Given a complex matrix A of size $N\times N$, and a random diagonal matrix B of the same size with some specified distribution (e.g. uniform, binary) (all diagonal elements of B are drawed independently from the distribution). The CPA algorithm is able to calculate the matrix inverse average $\langle \frac{1}{A-B} \rangle$.

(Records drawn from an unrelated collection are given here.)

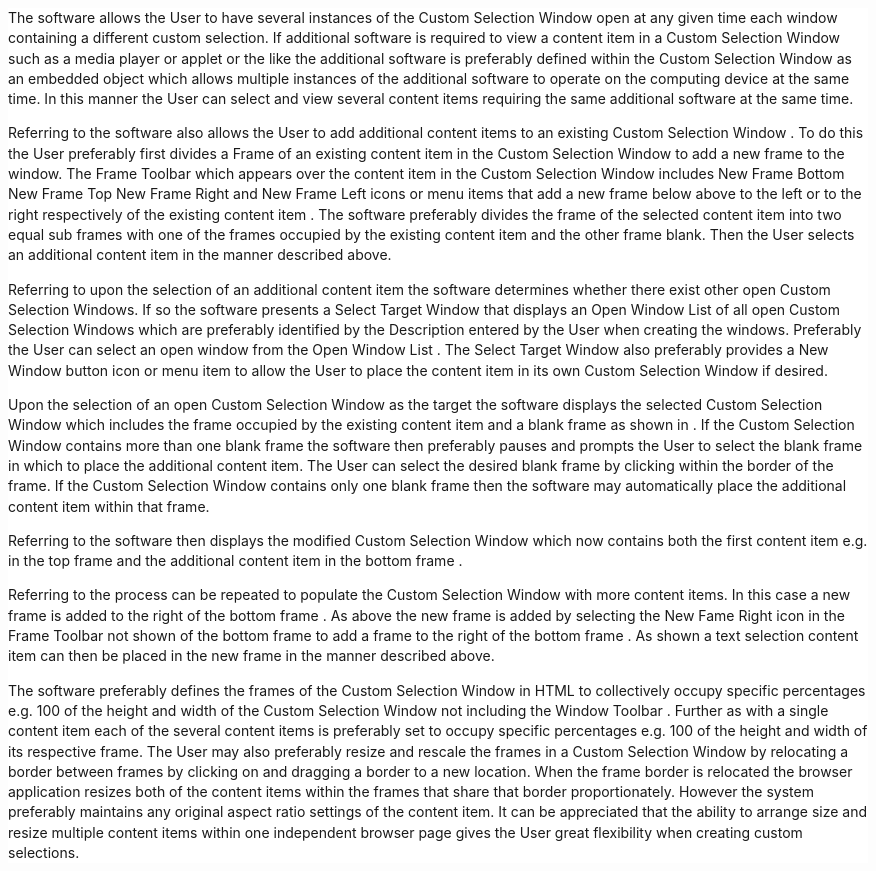 The software allows the User to have several instances of the Custom Selection Window open at any given time each window containing a different custom selection. If additional software is required to view a content item in a Custom Selection Window such as a media player or applet or the like the additional software is preferably defined within the Custom Selection Window as an embedded object which allows multiple instances of the additional software to operate on the computing device at the same time. In this manner the User can select and view several content items requiring the same additional software at the same time.

Referring to the software also allows the User to add additional content items to an existing Custom Selection Window . To do this the User preferably first divides a Frame of an existing content item in the Custom Selection Window to add a new frame to the window. The Frame Toolbar which appears over the content item in the Custom Selection Window includes New Frame Bottom New Frame Top New Frame Right and New Frame Left icons or menu items that add a new frame below above to the left or to the right respectively of the existing content item . The software preferably divides the frame of the selected content item into two equal sub frames with one of the frames occupied by the existing content item and the other frame blank. Then the User selects an additional content item in the manner described above.

Referring to upon the selection of an additional content item the software determines whether there exist other open Custom Selection Windows. If so the software presents a Select Target Window that displays an Open Window List of all open Custom Selection Windows which are preferably identified by the Description entered by the User when creating the windows. Preferably the User can select an open window from the Open Window List . The Select Target Window also preferably provides a New Window button icon or menu item to allow the User to place the content item in its own Custom Selection Window if desired.

Upon the selection of an open Custom Selection Window as the target the software displays the selected Custom Selection Window which includes the frame occupied by the existing content item and a blank frame as shown in . If the Custom Selection Window contains more than one blank frame the software then preferably pauses and prompts the User to select the blank frame in which to place the additional content item. The User can select the desired blank frame by clicking within the border of the frame. If the Custom Selection Window contains only one blank frame then the software may automatically place the additional content item within that frame.

Referring to the software then displays the modified Custom Selection Window which now contains both the first content item e.g. in the top frame and the additional content item in the bottom frame .

Referring to the process can be repeated to populate the Custom Selection Window with more content items. In this case a new frame is added to the right of the bottom frame . As above the new frame is added by selecting the New Fame Right icon in the Frame Toolbar not shown of the bottom frame to add a frame to the right of the bottom frame . As shown a text selection content item can then be placed in the new frame in the manner described above.

The software preferably defines the frames of the Custom Selection Window in HTML to collectively occupy specific percentages e.g. 100 of the height and width of the Custom Selection Window not including the Window Toolbar . Further as with a single content item each of the several content items is preferably set to occupy specific percentages e.g. 100 of the height and width of its respective frame. The User may also preferably resize and rescale the frames in a Custom Selection Window by relocating a border between frames by clicking on and dragging a border to a new location. When the frame border is relocated the browser application resizes both of the content items within the frames that share that border proportionately. However the system preferably maintains any original aspect ratio settings of the content item. It can be appreciated that the ability to arrange size and resize multiple content items within one independent browser page gives the User great flexibility when creating custom selections.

In quantum transport field, CPA algorithm is usually used to calculate the Green's function and related quantities (transmission, shot noise, etc.) (see reference below).

quickstart

install

pip install git+https://github.com/husisy/FCSCPA.git

usage

from FCSCPA import CPA_general, CPA_block_general
from FCSCPA import FCS_CPA_oneband, FCS_CPA_multiband
from FCSCPA import generate_binary_hf_rand, generate_binary_hf_average
from FCSCPA import generate_uniform_hf_rand, generate_uniform_hf_average
from FCSCPA import generate_hf_Bii, Aii_to_matA

all functions provided in FCSCPA module

  1. CPA_general(): CPA algorithm
  2. CPA_block_general(): CPA algorithm when the random matrix B is Block diagonal
  3. broyden_solver(): Broyden' method to solve the self-consistent equation f(x)=x
  4. np_inv_along_axis12(): matrix inverse for high-dimensional (np.ndim>2) tensor
  5. matA_to_Aii() and Aii_to_matA(): utils for block diagonal matrix
  6. generate_binary_hf_rand() and generate_uniform_hf_rand(): (meta function) to generate value with some specified distribution
  7. generate_binary_hf_average() and generate_uniform_hf_average(): (meta function) to evaluate the function average with some specified distribution
  8. generate_hf_Bii(): (meta function), mapping single random variable to a random matrix
  9. FCS_CPA_oneband()
  10. FCS_CPA_multiband()
  11. ball_in_bowl()
  12. Ymn_Leibniz_matAB()
  13. Ymn_Leibniz()
  14. demo_Ymn_Leibniz()
  15. demo_Ymn_Binomial()
  16. Ymn_electron_zeroK()

see reference below for the algorithm detail. More examples will be added sooner, currently please see unittest scripts for detailed usage.

for developer

  1. clone the entire repository git clone https://github.com/husisy/FCSCPA.git
  2. install with editable mode pip install -e .
  3. run the unittest pytest -v .
    • take about one minutes
    • sometimes some unittests may fail, since random number is used, it's okay to just run again (smile~)

reference

Broyden's method to solve self-consistent equation

  1. A class of methods for solving nonlinear simultaneous equations
  2. TODO add more ref

coherent potential approximation

  1. Full counting statistics of conductance for disordered systems
  2. TODO add more ref

full counting statistics theory

  1. Full counting statistics of conductance for disordered systems
  2. Full counting statistics of charge transport for disordered systerms

TODO

  1. move FCS_CPA folder here
  2. replace .CPA with CPA
  3. merge CPA with FCSCPA
  4. apply FCSCPA to system in finite temperature
  5. apply FCSCPA to two-sites system
  6. TODO, converge issue, can we start from hermitian point